I am trying to write without description, only narrating the perceptions of my protagonist, both external (what happens) and internal (what she thinks). I want to avoid all those explanations that are obviously only added for the benefit of the reader but wouldn't be part of the protagonist's actual experience.

Sometimes I feel as if my characters and events are "floating in space"; as if they are appearing unrelated and meaningless to a reader, who has yet to read far enough to understand the underlying plot.

I am uncertain whether or not I should add in some description to connect the "free-floating" bits.

Here is an example from my own writing to illustrate what I'm talking about. The original, without description:

So how did this animal suicide thing start? Ironically, it began the night I decided to die. But why? I had good health, friends and family who cared about me, plus I'd just been admitted into university.

The only thing we know is that it's nighttime and the main character is in her apartment, searching stuff on the Internet.

I felt this was not enough to provide context and meaning for the reader, so I added some description:

So how did this animal suicide thing start? Ironically, it began the night I decided to die. That's right: I locked myself in my apartment, closed the blinds, and, veiled in the darkness, planned how to end with my life. But why? I had good health, friends and family who cared about me, plus I'd just been admitted into university.

Is doing this justifiable? Did I improve the passage with the extra description or just added unnecessary clutter?

  • I'm not particularly a fan of either, but at least the second version makes it clear the why is asking about the suicide attempt, rather than how the suicide attempt and the interest in animal suicide were related.
    – Dan Bron
    Aug 8, 2015 at 16:24
  • @Dan Bron Thanks for the reply. I'm curious. Why aren't you fan of either?
    – wyc
    Aug 8, 2015 at 16:34
  • It's easier to say why one is a fan of something rather than why one isn't a fan of something, no? But if I have to try to put a finger on it: you're giving me a bunch of information I didn't ask for (in both passages). You're assuming I care, but I don't (yet). You're violating the show, don't tell advice. Both passages feel to me like that unhappy time when you're in an airplane next to a guy who's insistent o having a conversation with you, when you have no interest in talking.
    – Dan Bron
    Aug 8, 2015 at 16:37
  • 1
    Hmm, maybe a more concrete way to put it: if you're going to write a story in the first person ("I walked to the store"...), then the internal dialog of the character should reflect the thoughts that character would actually have. Joe wouldn't think about his suicide and then ask himself why he did so: he already knows. He's not going to recount the story, he already knows it. Some external stimulus may cause him to recall some poignant detail, casting him back in time, but he's not going to start searching for animal suicides and then tell himself the story of his own suicide.
    – Dan Bron
    Aug 8, 2015 at 16:46
  • @what Oh, sorry, I didn't notice. What can I do? Maybe just remove my example?
    – wyc
    Aug 9, 2015 at 6:18

2 Answers 2


The first thing you should ask yourself is whether or not the additional description helps to further the story. If it helps the reader get a better sense of the setting or mood of the scene, then you should consider adding it. However, if you are only adding it to increase the amount of content, then definitely don't do it.

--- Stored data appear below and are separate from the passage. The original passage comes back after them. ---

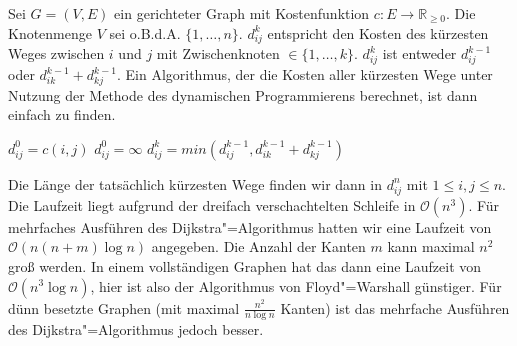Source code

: Sei $G=(V,E)$ ein gerichteter Graph mit Kostenfunktion $c: E \to \mathbb{R}_{\ge 0}$. Die Knotenmenge $V$ sei o.B.d.A. $\{1, \ldots, n\}$. $d_{ij}^{k}$ entspricht den Kosten des kürzesten Weges zwischen $i$ und $j$ mit Zwischenknoten $\in \{1, \ldots, k\}$. $d_{ij}^k$ ist entweder $d_{ij}^{k-1}$ oder $d_{ik}^{k-1} + d_{kj}^{k-1}$. Ein Algorithmus, der die Kosten aller kürzesten Wege unter Nutzung der Methode des dynamischen Programmierens berechnet, ist dann einfach zu finden.

\begin{Alg}[von Floyd"=Warshall (dynamisches Programmieren)]
  \begin{algorithmic}[1]
          \State $d_{ij}^0 = c(i,j)$
        \Else
          \State $d_{ij}^0 = \infty$
        \EndIf
      \EndFor
    \EndFor
          \State $d_{ij}^k = min(d_{ij}^{k-1}, d_{ik}^{k-1} + d_{kj}^{k-1})$\label{kap6FWAlgEntfernungBerechnen}
        \EndFor
      \EndFor
    \EndFor
  \end{algorithmic}
\end{Alg}

%

Die Länge der tatsächlich kürzesten Wege finden wir dann in $d_{ij}^n$ mit $1 \le i, j \le n$. Die Laufzeit liegt aufgrund der dreifach verschachtelten Schleife in $\mathcal{O}(n^3)$. Für mehrfaches Ausführen des Dijkstra"=Algorithmus hatten wir eine Laufzeit von $\mathcal{O}(n (n+m) \log n)$ angegeben. Die Anzahl der Kanten $m$ kann maximal $n^2$ groß werden. In einem vollständigen Graphen hat das dann eine Laufzeit von $\mathcal{O}(n^3 \log n)$, hier ist also der Algorithmus von Floyd"=Warshall günstiger. Für dünn besetzte Graphen (mit maximal $\frac{n^2}{n \log n}$ Kanten) ist das mehrfache Ausführen des Dijkstra"=Algorithmus jedoch besser.

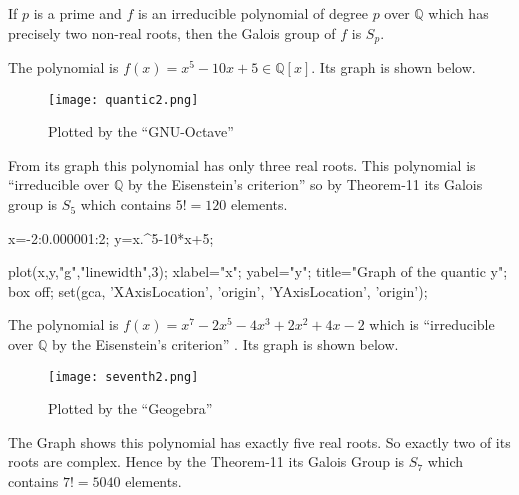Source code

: \begin{theorem} \cite{hunger}
 If \(p\) is a prime and \(f\) is an irreducible polynomial of degree \(p\) over \(\mathbb{Q}\) which has precisely two non-real roots, then the Galois group of \(f\) is \(S_p\).
\end{theorem}

\begin{example}
  The polynomial is \(f(x)=x^5-10x+5 \in \mathbb{Q}[x]\). Its graph is shown below.
  \begin{figure}[h!]
    \texttt{[image: quantic2.png]}
    \caption{\footnotesize Plotted by the ``GNU-Octave''}
  \end{figure}

 From its graph this polynomial has only three real roots. This polynomial is ``irreducible over \(\mathbb{Q}\) by the Eisenstein's criterion'' \cite{hunger} so by Theorem-11 its Galois group is \(S_5\) which contains \(5!=120\) elements.
 \end{example}

  \begin{tcolorbox}[colback=gray!20, colframe=blue!30, title={\small \bfseries \textcolor{black}{GNU-Octave Code for the above plotting}}, width=15cm]
\begin{boxedverbatim}
  x=-2:0.000001:2;
  y=x.^5-10*x+5;

  plot(x,y,"g","linewidth",3);
  xlabel="x";                     yabel="y";
  title="Graph of the quantic y";
  box off;
  set(gca, 'XAxisLocation', 'origin', 'YAxisLocation', 'origin');
\end{boxedverbatim}
  \end{tcolorbox}

\vspace{5mm}

\begin{example}
  The polynomial is \(f(x)=x^7-2x^5-4x^3+2x^2+4x-2\) which is ``irreducible over \(\mathbb{Q}\) by the Eisenstein's criterion'' \cite{hunger}. Its graph is shown below.

    \begin{figure}[h!]
    \texttt{[image: seventh2.png]}
    \caption{\footnotesize Plotted by the ``Geogebra''}
  \end{figure}
The Graph shows this polynomial has exactly five real roots. So exactly two of its roots are complex. Hence by the Theorem-11 its Galois Group is \(S_7\) which contains \(7!=5040\) elements.
\end{example}

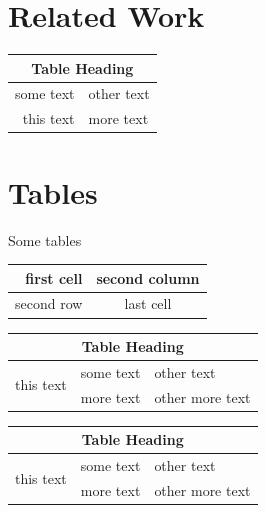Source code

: \documentclass[12pt,twoside,a4paper]{article}
\begin{document}
\lipsum[1-4]

\section{Related Work}
\singlespacing

\lipsum[5-6]

\begin{table}[ht]

	\begin{tabular}{ | r | l | }
    	\hline
    	\multicolumn{2}{|c|}{Table Heading} \\
    	\hline
    		some text & other text \\
			this text & more text \\
    	\hline
	\end{tabular}

\end{table}

\lipsum[5-6]

\section{Tables}

Some tables

\vspace{0.2in}

\begin{tabular}{| r | c |}
\hline
first cell & second column \\
\hline
second row & last cell \\
\hline
\end{tabular}

\vspace{0.2in}




\vspace{0.2in}

\begin{tabular}{ | r | c | l | }
    \hline
    \multicolumn{3}{|c|}{Table Heading} \\
\hline
    \multirow{2}{*}{this text} & some text & other text \\
     & more text & other more text \\
    \hline
\end{tabular}

\vspace{0.2in}

\begin{tabularx}{\textwidth}{ | X | X | X | }
    \hline
    \multicolumn{3}{|c|}{Table Heading} \\
\hline
    \multirow{2}{*}{this text} & some text & other text \\
     & more text & other more text \\
    \hline
\end{tabularx}
\end{document}
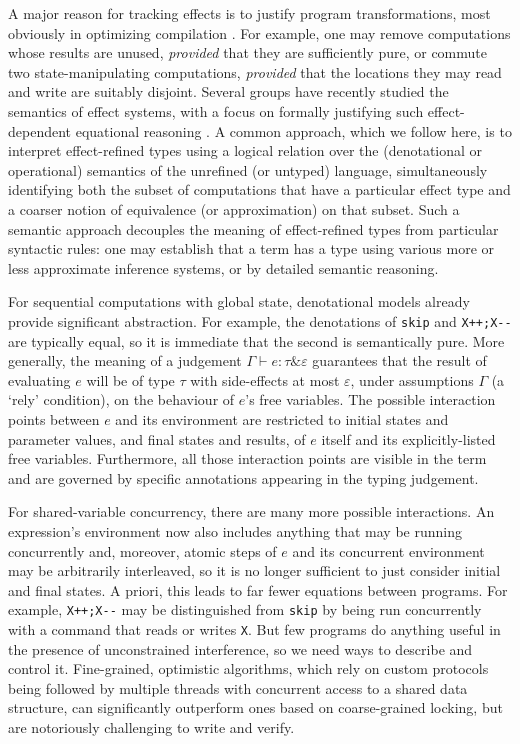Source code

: \documentclass[nocopyrightspace,preprint]{sigplanconf}
\newcommand{\eff}{\varepsilon}
\begin{document}
A major reason for
tracking effects is to justify program
transformations, most obviously in optimizing compilation \cite{DBLP:conf/icfp/BentonKR98}. For example,
one may remove computations whose results are
unused, \emph{provided} that they are sufficiently pure, or commute two
state-manipulating computations, \emph{provided} that the locations they may
read and write are suitably disjoint. Several groups 
have recently studied the semantics of effect systems, with a focus on
formally justifying such effect-dependent equational reasoning \cite{DBLP:conf/popl/KammarP12,DBLP:conf/aplas/BentonKHB06,DBLP:dblp_conf/popl/Benton0N14,birkedal,DBLP:conf/icfp/ThamsborgB11}. A common approach, which we follow here, is to
interpret effect-refined types using a
logical relation over the (denotational or operational) semantics of
the unrefined (or untyped) language, simultaneously identifying both the
subset of computations that have a particular effect type and a
coarser notion of equivalence (or approximation) on that subset. Such
a semantic approach decouples the meaning of effect-refined types from
particular syntactic rules: one may establish that a term
has a type using various more or less approximate inference systems, or
by detailed semantic reasoning. 

For sequential computations with global state,  denotational
models already provide significant
abstraction. For example, the denotations of \verb|skip| and
\verb|X++;X--| are typically equal, so it is immediate that the
second is semantically pure. More generally, 
the meaning of a
judgement $\Gamma\vdash e:\tau \& \eff$ guarantees that the result of
evaluating $e$ will be of type $\tau$ with side-effects at most $\eff$,
under assumptions $\Gamma$ (a `rely' condition), on the behaviour of
$e$'s free variables. The possible interaction points
between $e$ and its environment are restricted to initial states and
parameter values, and final states and results, of $e$ itself and its
explicitly-listed free variables. Furthermore, all those interaction
points are visible in the term and are governed by specific
annotations appearing in the typing judgement.

For shared-variable concurrency, there are many more possible
interactions. An expression's environment now also includes anything
that may be running concurrently and, moreover, atomic steps of $e$
and its concurrent environment may be arbitrarily interleaved, so it
is no longer sufficient to just consider initial and final states. A
priori, this leads to far fewer equations between programs. For
example, \verb|X++;X--| may be distinguished from \verb|skip| by being
run concurrently with a command that reads or writes \verb|X|. But few
programs do anything useful in the presence of unconstrained
interference, so we need ways to describe and control
it. 
Fine-grained, optimistic algorithms, which rely on
custom protocols being followed by multiple threads with concurrent
access to a shared data structure, can significantly
outperform ones based on coarse-grained locking, but are notoriously
challenging to write and verify.
\end{document}
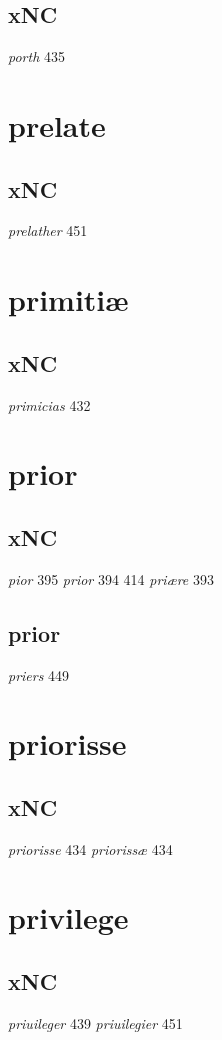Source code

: \documentclass[a4paper,twocolumn]{article}
\begin{document}
\subsection{xNC}
\label{sec:org30e38f0}
\emph{porth} 435 
\section{prelate}
\label{sec:org3a67d86}
\subsection{xNC}
\label{sec:orga540ebe}
\emph{prelather} 451 
\section{primitiæ}
\label{sec:orge99f22d}
\subsection{xNC}
\label{sec:org324b656}
\emph{primicias} 432 
\section{prior}
\label{sec:orgc3229b9}
\subsection{xNC}
\label{sec:orga165ea1}
\emph{pior} 395 \emph{prior} 394 414 \emph{priære} 393 
\subsection{prior}
\label{sec:org0baa3b9}
\emph{priers} 449 
\section{priorisse}
\label{sec:org3044021}
\subsection{xNC}
\label{sec:org45ef419}
\emph{priorisse} 434 \emph{priorissæ} 434 
\section{privilege}
\label{sec:org87254c3}
\subsection{xNC}
\label{sec:orgf36fa27}
\emph{priuileger} 439 \emph{priuilegier} 451 
\end{document}
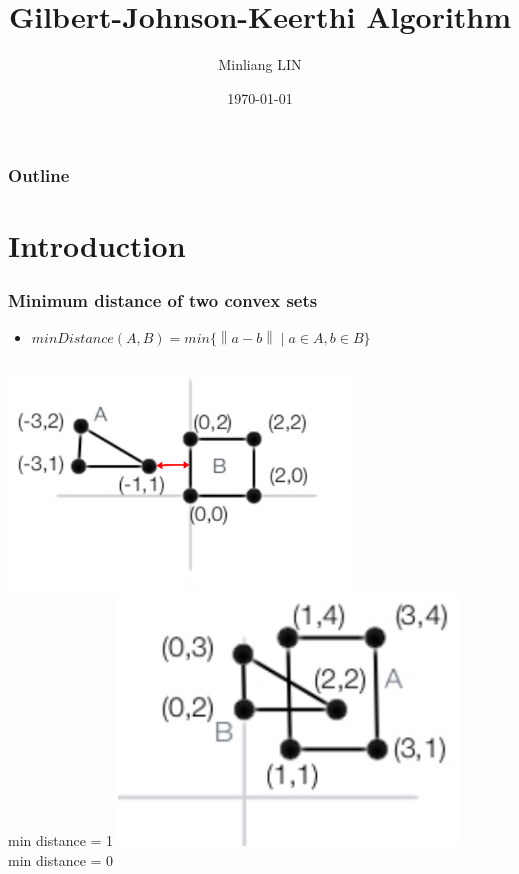 \documentclass{beamer}
\title[GJK]{Gilbert-Johnson-Keerthi Algorithm}
\author{Minliang LIN}
\date{\today}
\newcommand{\norm}[1]{\left\lVert#1\right\rVert}
\begin{document}
\everymath{\displaystyle}

\begin{frame}
  \titlepage
\end{frame}

\begin{frame}
  \frametitle{Outline}
  \tableofcontents
\end{frame}

\section{Introduction}
\begin{frame}
\frametitle{Minimum distance of two convex sets}
  \begin{itemize}
    \item $ minDistance(A, B) = min\{\norm{a - b} \mid a\in A, b\in B\}$
  \end{itemize}
  \begin{columns}
    \centering
    \includegraphics[width=0.7\textwidth]{images/g1}\\
    min distance = 1
    \centering
    \includegraphics[width=0.7\textwidth]{images/g2}\\
    min distance = 0
  \end{columns}
\end{frame}
\end{document}
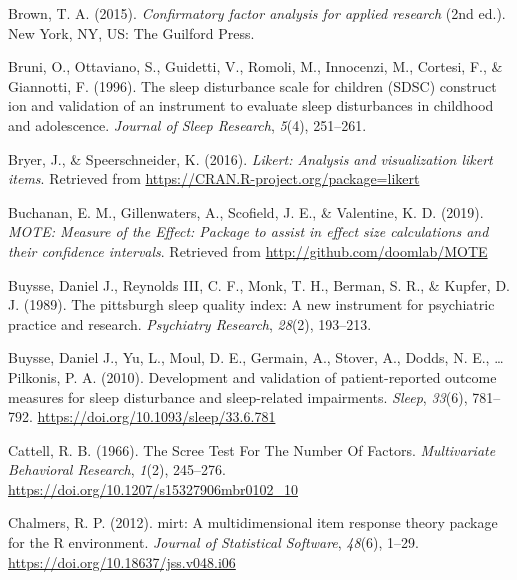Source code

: \documentclass[
  english,
  man]{apa6}
\newlength{\cslhangindent}
\newlength{\cslentryspacingunit} %
\newenvironment{CSLReferences}[2] %
 {%
  \setlength{\parindent}{0pt}
  \ifodd #1
  \let\oldpar\par
  \def\par{\hangindent=\cslhangindent\oldpar}
  \fi
  \setlength{\parskip}{#2\cslentryspacingunit}
 }%
 {}
\begin{document}
\begin{CSLReferences}{1}{0}
\leavevmode{}%
Brown, T. A. (2015). \emph{Confirmatory factor analysis for applied research} (2nd ed.). {New York, NY, US}: {The Guilford Press}.

\leavevmode{}%
Bruni, O., Ottaviano, S., Guidetti, V., Romoli, M., Innocenzi, M., Cortesi, F., \& Giannotti, F. (1996). The sleep disturbance scale for children (SDSC) construct ion and validation of an instrument to evaluate sleep disturbances in childhood and adolescence. \emph{Journal of Sleep Research}, \emph{5}(4), 251--261.

\leavevmode{}%
Bryer, J., \& Speerschneider, K. (2016). \emph{Likert: Analysis and visualization likert items}. Retrieved from \url{https://CRAN.R-project.org/package=likert}

\leavevmode{}%
Buchanan, E. M., Gillenwaters, A., Scofield, J. E., \& Valentine, K. D. (2019). \emph{{MOTE: Measure of the Effect}: Package to assist in effect size calculations and their confidence intervals}. Retrieved from \url{http://github.com/doomlab/MOTE}

\leavevmode{}%
Buysse, Daniel J., Reynolds III, C. F., Monk, T. H., Berman, S. R., \& Kupfer, D. J. (1989). The pittsburgh sleep quality index: A new instrument for psychiatric practice and research. \emph{Psychiatry Research}, \emph{28}(2), 193--213.

\leavevmode{}%
Buysse, Daniel J., Yu, L., Moul, D. E., Germain, A., Stover, A., Dodds, N. E., \ldots{} Pilkonis, P. A. (2010). Development and validation of patient-reported outcome measures for sleep disturbance and sleep-related impairments. \emph{Sleep}, \emph{33}(6), 781--792. \url{https://doi.org/10.1093/sleep/33.6.781}

\leavevmode{}%
Cattell, R. B. (1966). The {Scree Test For The Number Of Factors}. \emph{Multivariate Behavioral Research}, \emph{1}(2), 245--276. \url{https://doi.org/10.1207/s15327906mbr0102_10}

\leavevmode{}%
Chalmers, R. P. (2012). {mirt}: A multidimensional item response theory package for the {R} environment. \emph{Journal of Statistical Software}, \emph{48}(6), 1--29. \url{https://doi.org/10.18637/jss.v048.i06}


\end{CSLReferences}
\end{document}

Your second example does do a slightly better job of establishing the narrator's mood, as well as the general setting. I'm not sure I'd go with those exact words, but I think that this scene would benefit from the information. It does a better job of showing how the narrator is feeling than just telling.


It's a balance. When I read the first version, it just barely verges on being "too sensational", but it works. The second version offers an improvement of sorts, but phrases like "That's right" which acknowledge how sensational/confusingly disparate the events are, instead of just letting the reader realize that for herself, are deleterious.

I.e.: know how disparate is too disparate, and don't write anything that comments on how disparate it is. Know your reader and her limits—to give you an idea, the first version you posted seems fine—and then trust her to follow you through.

Have you seen Tarantino's movies? Resivoir Dogs and Pulp Fiction are both fairly broken-up—they depend on it—but it works. Knowing that limit is probably something you get from reading your story and having others read it.

Minor editing suggestion: "plus" results in a kind of pseudo run-on. Using "and" would be better, in my opinion.